TASK GOAL:
Write only the number of lines in the entries below that contain the string "reproyecto".

(Dataset entries)
*** Begin section ***
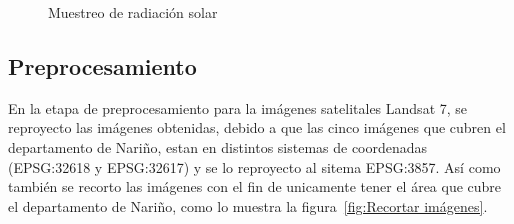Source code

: \begin{figure}
  \centering
  \vfill
  \caption{Muestreo de radiación solar}
  \label{fig:3tier}
\end{figure}


\subsection{Preprocesamiento}

En la etapa de preprocesamiento para la imágenes satelitales Landsat 7, se reproyecto las imágenes obtenidas, debido a que las cinco imágenes
que cubren el departamento de Nariño, estan en distintos sistemas de coordenadas (EPSG:32618 y EPSG:32617) y se 
lo reproyecto al sitema EPSG:3857. Así como también se recorto las imágenes con el fin de unicamente tener 
el área que cubre el departamento de Nariño, como lo muestra la figura~\ref{fig:Recortar imágenes}.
*** End section ***
SOLUTION FOR THIS PROBLEM:
2